30 ans de la mort de Françoise Dolto : on lui reproche "l'exact inverse" de ce qu'elle a dit sur l'éducation des enfants
Françoise Dolto a dit "qu'on devrait poser des limites aux enfants, qu'ils devaient être à la périphérie du couple", rapporte la psychanalyste et pédopsychiatre, Caroline Eliacheff. Or, on lui reproche d'avoir permis l'émergence de "l'enfant-roi", ce qui est totalement l'inverse, explique-t-elle sur franceinfo.
La pédiatre et psychanalyste Françoise Dolto est morte il y a 30 ans jour pour jour, le 25 août 1988. Mais trois décennies après sa disparition, son héritage et ses théories font toujours débat.

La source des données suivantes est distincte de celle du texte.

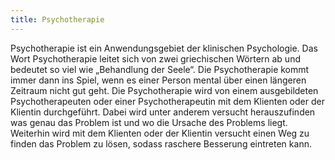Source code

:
 ```yaml
---
title: Psychotherapie
---
```


Psychotherapie ist ein Anwendungsgebiet der klinischen Psychologie. Das Wort Psychotherapie leitet sich von zwei griechischen Wörtern ab und bedeutet so viel wie „Behandlung der Seele“. Die Psychotherapie kommt immer dann ins Spiel, wenn es einer Person mental über einen längeren Zeitraum nicht gut geht. Die Psychotherapie wird von einem ausgebildeten Psychotherapeuten oder einer Psychotherapeutin mit dem Klienten oder der Klientin durchgeführt. Dabei wird unter anderem versucht herauszufinden was genau das Problem ist und wo die Ursache des Problems liegt. Weiterhin wird mit dem Klienten oder der Klientin versucht einen Weg zu finden das Problem zu lösen, sodass raschere Besserung eintreten kann.
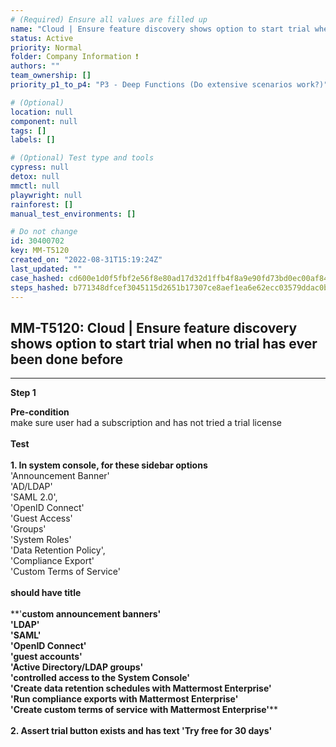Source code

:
 ```yaml
---
# (Required) Ensure all values are filled up
name: "Cloud | Ensure feature discovery shows option to start trial when no trial has ever been done before"
status: Active
priority: Normal
folder: Company Information ❗
authors: ""
team_ownership: []
priority_p1_to_p4: "P3 - Deep Functions (Do extensive scenarios work?)"

# (Optional)
location: null
component: null
tags: []
labels: []

# (Optional) Test type and tools
cypress: null
detox: null
mmctl: null
playwright: null
rainforest: []
manual_test_environments: []

# Do not change
id: 30400702
key: MM-T5120
created_on: "2022-08-31T15:19:24Z"
last_updated: ""
case_hashed: cd600e1d0f5fbf2e56f8e80ad17d32d1ffb4f8a9e90fd73bd0ec00af84fa04531001f4f4d0417cf6a68cb84eb0fb4c80
steps_hashed: b771348dfcef3045115d2651b17307ce8aef1ea6e62ecc03579ddac0b907423534f3c58f9344ecd3a858d90f9c66677c
---
```


<!-- (Auto-generated) Based on frontmatter's "key" and "name" -->

## MM-T5120: Cloud | Ensure feature discovery shows option to start trial when no trial has ever been done before

---

**Step 1**

**Pre-condition**\
make sure user had a subscription and has not tried a trial license\
\
**Test**\
\
**1. In system console, for these sidebar options**\
'Announcement Banner'\
'AD/LDAP'\
'SAML 2.0',\
'OpenID Connect'\
'Guest Access'\
'Groups'\
'System Roles'\
'Data Retention Policy',\
'Compliance Export'\
'Custom Terms of Service'\
\
**should have title**\
\
\*\*'**custom announcement banners'\
'LDAP'\
'SAML'\
'OpenID Connect'\
'guest accounts'\
'Active Directory/LDAP groups'\
'controlled access to the System Console'\
'Create data retention schedules with Mattermost Enterprise'\
'Run compliance exports with Mattermost Enterprise'\
'Create custom terms of service with Mattermost Enterprise'**\*\*\
\
**2. Assert trial button exists and has text 'Try free for 30 days'**
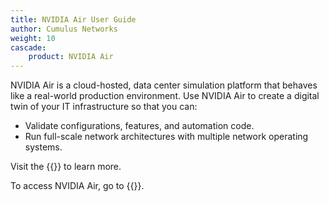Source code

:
 ```yaml
---
title: NVIDIA Air User Guide
author: Cumulus Networks
weight: 10
cascade:
    product: NVIDIA Air
---
```


NVIDIA Air is a cloud-hosted, data center simulation platform that behaves like a real-world production environment. Use NVIDIA Air to create a digital twin of your IT infrastructure so that you can:
- Validate configurations, features, and automation code.
- Run full-scale network architectures with multiple network operating systems.

Visit the {{<exlink url="https://www.nvidia.com/en-us/networking/ethernet-switching/air/" text="NVIDIA Air product site">}} to learn more.

To access NVIDIA Air, go to {{<exlink url="https://air.nvidia.com" text="air.nvidia.com">}}.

Celle qui a prôné la première le fait de considérer l'enfant comme "un sujet à part entière" est accusée par ses détracteurs d'avoir inventé "l'enfant-roi".

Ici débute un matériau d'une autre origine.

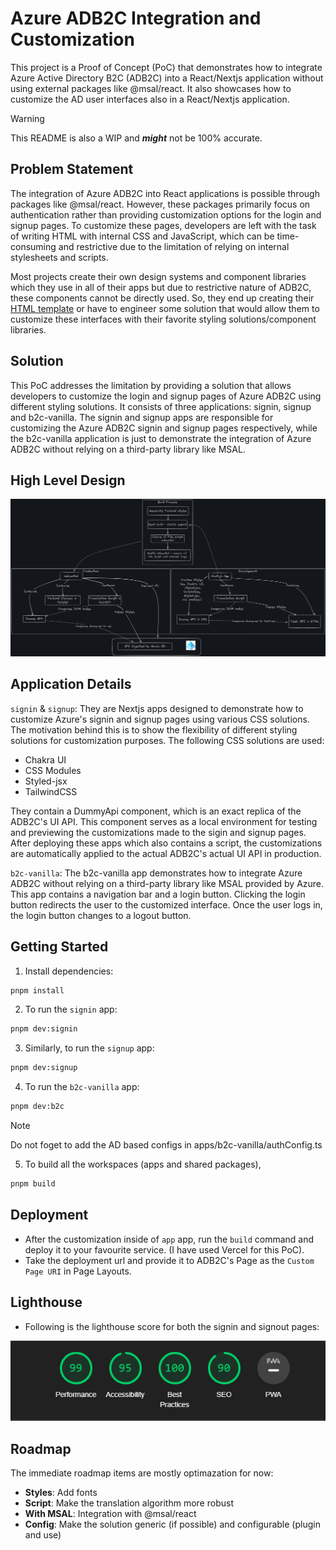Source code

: # Azure ADB2C Integration and Customization

This project is a Proof of Concept (PoC) that demonstrates how to integrate Azure Active Directory B2C (ADB2C) into a React/Nextjs application without using external packages like @msal/react. It also showcases how to customize the AD user interfaces also in a React/Nextjs application.

> [!WARNING]
> This README is also a WIP and **_might_** not be 100% accurate.

## Problem Statement

The integration of Azure ADB2C into React applications is possible through packages like @msal/react. However, these packages primarily focus on authentication rather than providing customization options for the login and signup pages. To customize these pages, developers are left with the task of writing HTML with internal CSS and JavaScript, which can be time-consuming and restrictive due to the limitation of relying on internal stylesheets and scripts.

Most projects create their own design systems and component libraries which they use in all of their apps but due to restrictive nature of ADB2C, these components cannot be directly used. So, they end up creating their [HTML template](https://learn.microsoft.com/en-us/azure/active-directory-b2c/customize-ui-with-html?pivots=b2c-user-flow) or have to engineer some solution that would allow them to customize these interfaces with their favorite styling solutions/component libraries.

## Solution

This PoC addresses the limitation by providing a solution that allows developers to customize the login and signup pages of Azure ADB2C using different styling solutions. It consists of three applications: signin, signup and b2c-vanilla. The signin and signup apps are responsible for customizing the Azure ADB2C signin and signup pages respectively, while the b2c-vanilla application is just to demonstrate the integration of Azure ADB2C without relying on a third-party library like MSAL.

## High Level Design

![HLD](architecture.png)

## Application Details

`signin` & `signup`: They are Nextjs apps designed to demonstrate how to customize Azure's signin and signup pages using various CSS solutions. The motivation behind this is to show the flexibility of different styling solutions for customization purposes. The following CSS solutions are used:

- Chakra UI
- CSS Modules
- Styled-jsx
- TailwindCSS

They contain a DummyApi component, which is an exact replica of the ADB2C's UI API. This component serves as a local environment for testing and previewing the customizations made to the sigin and signup pages. After deploying these apps which also contains a script, the customizations are automatically applied to the actual ADB2C's actual UI API in production.

`b2c-vanilla`: The b2c-vanilla app demonstrates how to integrate Azure ADB2C without relying on a third-party library like MSAL provided by Azure. This app contains a navigation bar and a login button. Clicking the login button redirects the user to the customized interface. Once the user logs in, the login button changes to a logout button.

## Getting Started

1. Install dependencies:

```sh
pnpm install
```

2. To run the `signin` app:

```sh
pnpm dev:signin
```

3. Similarly, to run the `signup` app:

```sh
pnpm dev:signup
```

4. To run the `b2c-vanilla` app:

```sh
pnpm dev:b2c
```

> [!NOTE]
> Do not foget to add the AD based configs in apps/b2c-vanilla/authConfig.ts

5. To build all the workspaces (apps and shared packages),

```sh
pnpm build
```

## Deployment

- After the customization inside of `app` app, run the `build` command and deploy it to your favourite service. (I have used Vercel for this PoC).
- Take the deployment url and provide it to ADB2C's Page as the `Custom Page URI` in Page Layouts.

## Lighthouse

- Following is the lighthouse score for both the signin and signout pages:

![SignIn](lighthouse.png)

## Roadmap

The immediate roadmap items are mostly optimazation for now:

- **Styles**: Add fonts
- **Script**: Make the translation algorithm more robust
- **With MSAL**: Integration with @msal/react
- **Config**: Make the solution generic (if possible) and configurable (plugin and use)
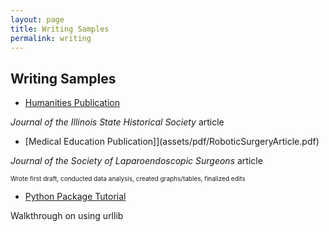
```yaml
---
layout: page
title: Writing Samples
permalink: writing
---
```





## Writing Samples

- [Humanities Publication](/assets/png/JISHSArticle.pdf)

*Journal of the Illinois State Historical Society* article


- [Medical Education Publication]](assets/pdf/RoboticSurgeryArticle.pdf)

*Journal of the Society of Laparoendoscopic Surgeons* article

<font size="1"> Wrote first draft, conducted data analysis, created graphs/tables, finalized edits</font>


- [Python Package Tutorial](https://medium.com/@sallyeheinzel/urllib-and-hamster-songs-e8e44534fa89)

Walkthrough on using urllib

Mais pour Caroline Eliacheff, psychanalyste et pédopsychiatre, proche de Dolto et auteure de Françoise Dolto : une journée particulière, invitée de franceinfo samedi 25 août, on a reproché à Françoise Dolto "l'exacte inverse de ce qu'[elle] a dit". "Le fait que Françoise Dolto soit sortie de son cabinet, et qu'elle ait popularisé la psychanalyse auprès de tous les parents, est quelque chose qu'on ne lui pardonne pas d'une certaine manière", a-t-elle avancé comme explication.
Le fait que le nom et l'héritage de François Dolto restent, trente ans après sa mort, toujours sujets à débat, voire à empoignades, est-ce une preuve de l'importance qu'elle a pu avoir ?

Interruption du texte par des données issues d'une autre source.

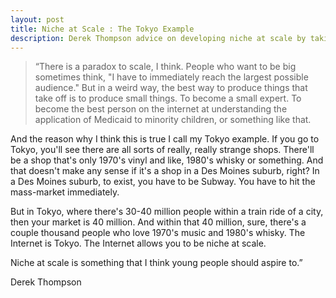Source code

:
```yaml
---
layout: post
title: Niche at Scale : The Tokyo Example
description: Derek Thompson advice on developing niche at scale by taking Tokyo as an example.
---
```


> “There is a paradox to scale, I think. People who want to be big sometimes think, "I have to immediately reach the largest possible audience." But in a weird way, the best way to produce things that take off is to produce small things. To become a small expert. To become the best person on the internet at understanding the application of Medicaid to minority children, or something like that.

And the reason why I think this is true I call my Tokyo example. If you go to Tokyo, you'll see there are all sorts of really, really strange shops. There'll be a shop that's only 1970's vinyl and like, 1980's whisky or something. And that doesn't make any sense if it's a shop in a Des Moines suburb, right? In a Des Moines suburb, to exist, you have to be Subway. You have to hit the mass-market immediately.

But in Tokyo, where there's 30-40 million people within a train ride of a city, then your market is 40 million. And within that 40 million, sure, there's a couple thousand people who love 1970's music and 1980's whisky. The Internet is Tokyo. The Internet allows you to be niche at scale.

Niche at scale is something that I think young people should aspire to.”
>

Derek Thompson


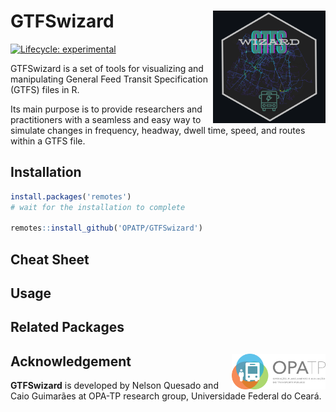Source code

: # GTFSwizard <img align="right" src="GTFSwizard_logo.png?raw=true" alt="logo" width="180">
[![Lifecycle:
experimental](https://lifecycle.r-lib.org/articles/figures/lifecycle-experimental.svg)](https://lifecycle.r-lib.org/articles/stages.html)

GTFSwizard is a set of tools for visualizing and manipulating General Feed Transit Specification (GTFS) files in R.

Its main purpose is to provide researchers and practitioners with a seamless and easy way to simulate changes in frequency, headway, dwell time, speed, and routes within a GTFS file.

## Installation
``` r
install.packages('remotes')
# wait for the installation to complete

remotes::install_github('OPATP/GTFSwizard')
```
## Cheat Sheet

## Usage

## Related Packages

## Acknowledgement <a href="https://www.ipea.gov.br"><img align="right" src="opatp.png" alt="OPA-TP" width="150" /></a>
**GTFSwizard** is developed by Nelson Quesado and Caio Guimarães at OPA-TP research group, Universidade Federal do Ceará.
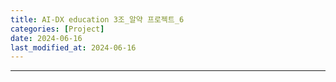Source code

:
 ```yaml
---
title: AI-DX education 3조_알약 프로젝트_6
categories: [Project] 
date: 2024-06-16
last_modified_at: 2024-06-16
---
```
























---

Caroline Eliacheff : Je ne suis pas sûre qu'il y ait encore des empoignades. Je pense au contraire qu'elle est assez oubliée. Les empoignades c'est fini, on ne se bat plus pour savoir si c'est elle qui a fait ceci ou cela. Et je crois que c'est plutôt le signe qu'un certain nombre de choses qu'elle a laissées ont été tellement intégrées que les gens n'ont plus besoin de se référer à elle.
Comment est-ce que vous résumeriez son approche et en quoi tout cela a pu transformer la vie de certaines familles françaises à partir des années 1970 ?
Avant de pouvoir résumer, encore faudrait-il savoir ce qu'elle a fait. Or aujourd'hui très peu de personnes sont capables de vous dire l'ensemble des choses qu'elle a faites. Elle a véritablement révolutionné, elle et d'autres - car il ne faut non plus être "doltolâtre" et penser qu'à elle seule, elle a fait la révolution - mais elle a révolutionné la vision que les adultes avaient des enfants. Et comme cette vision des adultes sur les enfants a été transformée, les enfants eux-mêmes en ont été transformés.
Que pensez-vous, avec le recul, de toutes les critiques que l'on a pu lui faire, le fait d'avoir favorisé, par exemple, la permissivité et l'émergence de "l'enfant-roi" ?
Il y a deux choses. L'arrivée de "l'enfant-roi" c'est une réalité, on l'a vu et on le voit dans nos cabinets. Mais dire que ce serait à cause de ce que Françoise Dolto a dit, c'est là qu'il y a un contre-sens. Elle a dit exactement l'inverse c'est-à-dire qu'on devrait poser des limites aux enfants, que les enfants ne pouvaient pas tout faire, qu'ils devaient être à la périphérie du couple, ce que l'on ne voit pas beaucoup aujourd'hui. L'exact inverse. Donc, quand on entend cela, on se dit que c'est un symptôme. C'est bizarre de reprocher à quelqu'un l'exact inverse de ce qu'il a dit. Alors qu'est-ce que cela veut dire ? Je n'ai pas vraiment la réponse. Mais je pense quand même que le fait que Françoise Dolto soit sortie de son cabinet, et qu'elle ait popularisé la psychanalyse auprès de tous les parents, est quelque chose qu'on ne lui pardonne pas d'une certaine manière.